Young people at the forefront of the climate movement
While our leaders and politicians distract and stall on making realistic policies to mitigate carbon emissions, young people are setting example of climate action.
After 2009 when Peru’s president had just opened the jungle to oil development, ensuring the displacement of thousands of indigenous people, Majandra Rodriguez Acha, a climate justice activist from Lima, Peru created TierrActiva Perú. It is a network supporting young urban activists to connect and organise with indigenous activists at the front lines of the battle for the climate (1).
Ekai Nabenyo is a young activist from Turkana, Kenya, a community he has described as being detrimentally effected by exploitation from oil companies (2). Ekai founded the Lorengelup Community Development initiative which focuses on youth empowerment, community development and environmental conservation. Alongside young people in his community he led a tree planting campaign, adding 77,000 new indigenous and exotic trees to the villages and lobbied at COP 21 in Paris.
In the US, on October 29th, 21 young people are suing the federal government for violating their constitutional right to a safe climate in a landmark case of “Julianna vs the US” (3).
In the UK and Ireland the divestment campaign that is led by young activists has had huge successes. The campaigners demand that universities and local council’s stop investing in fossil fuel companies. As a result of student activism over £80 million pounds has been divested from UK and Ireland Universities from fossil fuel companies (4).
Politicians, False Friends of the Climate Movement
Politicians need to make informed climate policies that give young people the confidence that they are investing in our future. Instead we are at the mercy of dishonest politicians claiming to be “climate warriors” while overtly supporting the oil and gas industry. Justin Trudeau was quoted for saying “there is no hiding from climate change” (5) while the month before he made plans to nationalize the Kinder Morgan pipeline running from the tar sands of Alberta.
In Scotland, the First Minister Nicola Sturgeon spoke at a Youth Climate Summit on how she was a “climate warrior” despite investing £43 million in the oil and gas industry (6).

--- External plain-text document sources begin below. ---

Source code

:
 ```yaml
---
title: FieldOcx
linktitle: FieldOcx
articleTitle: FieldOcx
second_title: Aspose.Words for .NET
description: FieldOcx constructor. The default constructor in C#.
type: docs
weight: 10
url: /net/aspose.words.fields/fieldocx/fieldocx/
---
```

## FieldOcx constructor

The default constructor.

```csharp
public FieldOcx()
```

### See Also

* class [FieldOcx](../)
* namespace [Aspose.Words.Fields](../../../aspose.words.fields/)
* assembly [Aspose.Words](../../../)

The decisions made today by “progressive” leaders are ultimately ruining the chances of a safe planet for future generations.
Reclaiming our power
We are powerful. Young people have always been at the forefront of the fights for civil liberties. With our creativity, energy and anger we can change things.
Evidence shows we cannot depend on global leaders to act realistically or morally. By building networks of young people to support and shelter each other, we can transition out of the capitalist fuelled climate nightmare. We need ourselves and our friends to be bold and set examples of alternative lifestyles.

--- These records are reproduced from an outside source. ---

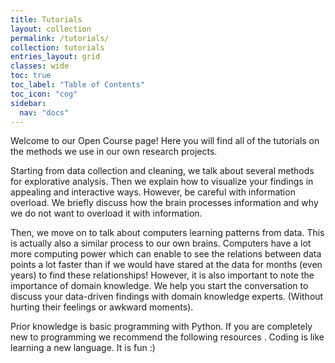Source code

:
 ```yaml
---
title: Tutorials
layout: collection
permalink: /tutorials/
collection: tutorials
entries_layout: grid
classes: wide
toc: true
toc_label: "Table of Contents"
toc_icon: "cog"
sidebar:
  nav: "docs"
---
```



Welcome to our Open Course page!
Here you will find all of the tutorials on the methods we use in our own research projects.

Starting from data collection and cleaning, we talk about several methods for explorative analysis. Then we explain how to visualize your findings in appealing and interactive ways. However, be careful with information overload. We briefly discuss how the brain processes information and why we do not want to overload it with information. 

Then, we move on to talk about computers learning patterns from data. This is actually also a similar process to our own brains. Computers have a lot more computing power which can enable to see the relations between data points a lot faster than if we would have stared at the data for months (even years) to find these relationships! However, it is also important to note the importance of domain knowledge. We help you start the conversation to discuss your data-driven findings with domain knowledge experts. (Without hurting their feelings or awkward moments).

Prior knowledge is basic programming with Python. If you are completely new to programming we recommend the following resources <GOOGLE HERE>. Coding is like learning a new language. It is fun :)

It is time for older generations to step up and use their privilege to support us financially and stand beside us demanding change.
To sit back in the comfort of privilege at the expense of younger generations is frankly a crime against humanity.
This is not just a fight for the young. We need everyone to be bold, creative and their actions to be life changing.
(1) Imbler, S. (2016, October 24). In Peru, this young activist is sparking a movement for climate justice. Grist.
(2) Nabenyo, E. (2015, November 9). Climate change in Kenya; if we don’t act now, we Turkana could lose our homes. The Guardian.
(3) Savage, K. (2018, April 12). Youth Climate Case Vs U.S Government will head to trial in October. Climate Liability News.
(4) Ottery, C. (2018, April 13). Mapped: The UK universities that have pledged to divest from fossil fuels. Desmog.
(5) McKibben, B. (2018, May 30). Say hello to Justin Trudeau, the world’s newest oil executive. The Guardian.
(6) Bright Green Editors. (2018, April 29). Sturgeon speech interrupted by protest against support for oil industry. Bright Green.